This was my hobby car before I started with my Seat Leon:









































































- I allready have an originel Supercopa body what I bought for more than 1 year ago but this is not streetlegal and don't have any number and licence plates. Am this reason I started 1 year later with an original Leon Cupra:














































I still have this Supercopa body so I can use it to change the original Cupra body so the Supercopa body-parts will fit. 

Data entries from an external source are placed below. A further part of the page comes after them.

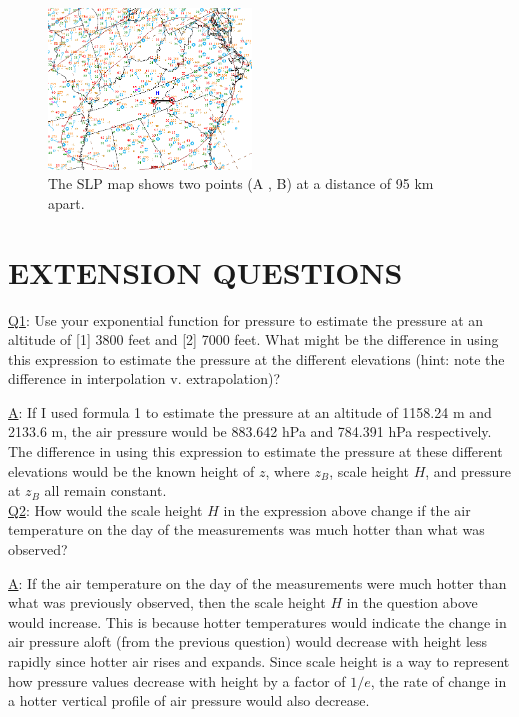 \documentclass[twocolumn]{article}
\begin{document}
\begin{figure}[!t] %
\begin{center}
\includegraphics[angle=0, width=0.48\textwidth]{map}
\end{center}
\caption{
The SLP map shows two points (A , B) at a distance of 95 km apart.
\label{map}
}
\end{figure}
\section{{\normalsize \hspace{-0.195in} {\textbf{
EXTENSION QUESTIONS
}}}} \vspace{-1.6mm}
\label{presure_extques.sec}

\underline{Q1}: Use your exponential function for pressure to estimate the pressure at an altitude of [1] 3800 feet and [2] 7000 feet. What might be the difference in using this expression to estimate the pressure at the different elevations (hint: note the difference in interpolation v. extrapolation)?

\underline{A}: If I used formula 1 to estimate the pressure at an altitude of 1158.24 m and 2133.6 m, the air pressure would be 883.642 hPa and 784.391 hPa respectively. The difference in using this expression to estimate the pressure at these different elevations would be the known height of $z$, where $z_B$, scale height $H$, and pressure at $z_B$ all remain constant. \\

\underline{Q2}: How would the scale height $H$ in the expression above change if the air temperature on the day of the measurements was much hotter than what was observed?

\underline{A}: If the air temperature on the day of the measurements were much hotter than what was previously observed, then the scale height $H$ in the question above would increase. This is because hotter temperatures would indicate the change in air pressure aloft (from the previous question) would decrease with height less rapidly since hotter air rises and expands. Since scale height is a way to represent how pressure values decrease with height by a factor of  $1/e$, the rate of change in a hotter vertical profile of air pressure would also decrease. \\
\end{document}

This is the Original Seat Leon Cupra what I use as basic and is my Project car:









































































The Engine is from the TT-RS and have the Turbo, Injectors and fuelpump from Loba Motorsport. The Map is from JD Engineering and have now 501ps with 629Nm. 
I will put in other pistons and rods and the cilinderhead goes away for CNC Porting and other Valves. I'm not sure if I will race with the Loba or that I want the bigger set from APR but this is much more expensive so I'm not sure yet. Some pictures from the engine:























































We are busy with the divelopment from a set for extra injectors what is much better for more fuel and cooling the inlet valves:






































2 Original TT-RS carbon covers what can order as option and are original Audi Parts:










The Gearbox what I use is from Kaps and is an 02M Sequential 6-Speed Gearbox:























































I'm workig on the car but only in my free time so it take some time before it finish:


----------



## ModsTTand (Jul 8, 2009)

epic , sub'd cos this is EyeJoy project. 

keep up the great work:heart::beer:


----------



## sdezego (Apr 23, 2004)

Oh Dear!!

I am speechless...


----------



## MikkiJayne (Jan 1, 2007)

*FV-QR*

Nice!


----------



## red beard (Oct 23, 2008)

:what:


----------



## Anyclamp (May 26, 2012)

I want that shifter!


----------



## DutchWilco (Jul 14, 2011)

Anyclamp said:


> I want that shifter!



Hello, This shifter is for sequential only so you can't use this not for the normal H pattern


----------



## DutchWilco (Jul 14, 2011)

For the people that don't know how the Supercopa look. My car get the same original Seat Sport Body kit and look the same as you can see on the pictures below:



















Because my car get a lot more bhp than this stock car and because I get 4wd I need an bigger rear spoiler for more down forse.
The idea :










I have done more work on my car again, but I'm still busy with dissasemble my Cupra. The pictures would be better when I start with the body-work I think  Now I'm busy with the disassemble I must think what must go away, wat I must make different and what I will install again and on what place etc so it's importand for later


----------



## Desshi (Jun 13, 2011)

Nice works!!  great proyect!!


----------



## khemiicalz (Mar 25, 2009)

whats wrong with the supercopa? why not build that one? 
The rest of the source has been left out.